Records from a data source:
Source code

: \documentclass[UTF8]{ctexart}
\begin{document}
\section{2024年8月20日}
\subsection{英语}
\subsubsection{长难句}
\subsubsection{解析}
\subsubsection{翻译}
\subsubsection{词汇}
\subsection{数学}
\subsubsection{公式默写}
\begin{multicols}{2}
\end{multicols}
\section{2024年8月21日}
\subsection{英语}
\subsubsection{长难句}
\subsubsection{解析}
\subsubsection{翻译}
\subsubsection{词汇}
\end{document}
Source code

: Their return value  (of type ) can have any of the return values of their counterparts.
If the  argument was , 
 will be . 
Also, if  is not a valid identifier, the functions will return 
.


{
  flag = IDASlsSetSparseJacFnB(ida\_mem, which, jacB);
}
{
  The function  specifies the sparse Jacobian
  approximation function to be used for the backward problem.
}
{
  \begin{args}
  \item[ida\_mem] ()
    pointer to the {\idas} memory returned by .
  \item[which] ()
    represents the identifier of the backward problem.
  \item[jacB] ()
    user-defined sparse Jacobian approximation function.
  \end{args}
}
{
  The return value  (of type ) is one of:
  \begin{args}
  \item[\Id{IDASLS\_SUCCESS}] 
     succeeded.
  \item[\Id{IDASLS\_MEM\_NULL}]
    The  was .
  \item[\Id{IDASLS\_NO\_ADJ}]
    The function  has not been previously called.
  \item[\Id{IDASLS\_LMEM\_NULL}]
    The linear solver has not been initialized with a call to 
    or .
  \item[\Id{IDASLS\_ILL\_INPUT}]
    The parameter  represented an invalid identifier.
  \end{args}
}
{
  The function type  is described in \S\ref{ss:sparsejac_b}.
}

● Try it
Please give the records again exactly as they are.

● Exercise response
Source code

: \documentclass[UTF8]{ctexart}
\begin{document}
\section{2024年8月20日}
\subsection{英语}
\subsubsection{长难句}
\subsubsection{解析}
\subsubsection{翻译}
\subsubsection{词汇}
\subsection{数学}
\subsubsection{公式默写}
\begin{multicols}{2}
\end{multicols}
\section{2024年8月21日}
\subsection{英语}
\subsubsection{长难句}
\subsubsection{解析}
\subsubsection{翻译}
\subsubsection{词汇}
\end{document}
Source code

: Their return value  (of type ) can have any of the return values of their counterparts.
If the  argument was , 
 will be . 
Also, if  is not a valid identifier, the functions will return 
.


{
  flag = IDASlsSetSparseJacFnB(ida\_mem, which, jacB);
}
{
  The function  specifies the sparse Jacobian
  approximation function to be used for the backward problem.
}
{
  \begin{args}
  \item[ida\_mem] ()
    pointer to the {\idas} memory returned by .
  \item[which] ()
    represents the identifier of the backward problem.
  \item[jacB] ()
    user-defined sparse Jacobian approximation function.
  \end{args}
}
{
  The return value  (of type ) is one of:
  \begin{args}
  \item[\Id{IDASLS\_SUCCESS}] 
     succeeded.
  \item[\Id{IDASLS\_MEM\_NULL}]
    The  was .
  \item[\Id{IDASLS\_NO\_ADJ}]
    The function  has not been previously called.
  \item[\Id{IDASLS\_LMEM\_NULL}]
    The linear solver has not been initialized with a call to 
    or .
  \item[\Id{IDASLS\_ILL\_INPUT}]
    The parameter  represented an invalid identifier.
  \end{args}
}
{
  The function type  is described in \S\ref{ss:sparsejac_b}.
}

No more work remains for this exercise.